_DESCRIPTION OF THE TASK_. Take the line containing "The agent will" as the first and the last line of the records below as the end, and please set down only what lies between them exactly, both ends included.

_Rendered images with source text_.
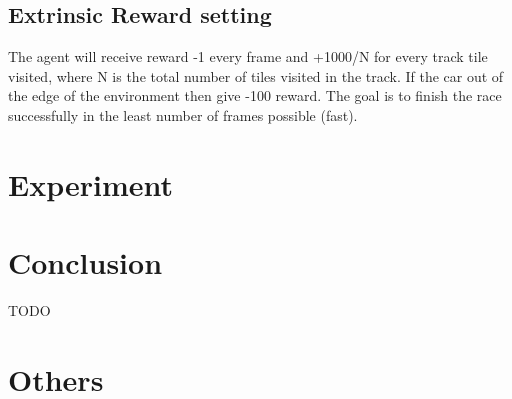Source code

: \documentclass{article}
\begin{document}
\subsection{Extrinsic Reward setting}
The agent will receive reward -1 every frame and +1000/N
for every track tile visited, where N is the total number of tiles
visited in the track. If the car out of the edge of the environment then give -100 reward. The goal is to finish the race successfully in the least number of frames possible (fast). 

\section{Experiment}

\section{Conclusion}
TODO
\section{Others}



\end{document}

_WRITTEN ANSWER_.
The agent will receive reward -1 every frame and +1000/N
for every track tile visited, where N is the total number of tiles
visited in the track. If the car out of the edge of the environment then give -100 reward. The goal is to finish the race successfully in the least number of frames possible (fast). 

\section{Experiment}

\section{Conclusion}
TODO
\section{Others}



\end{document}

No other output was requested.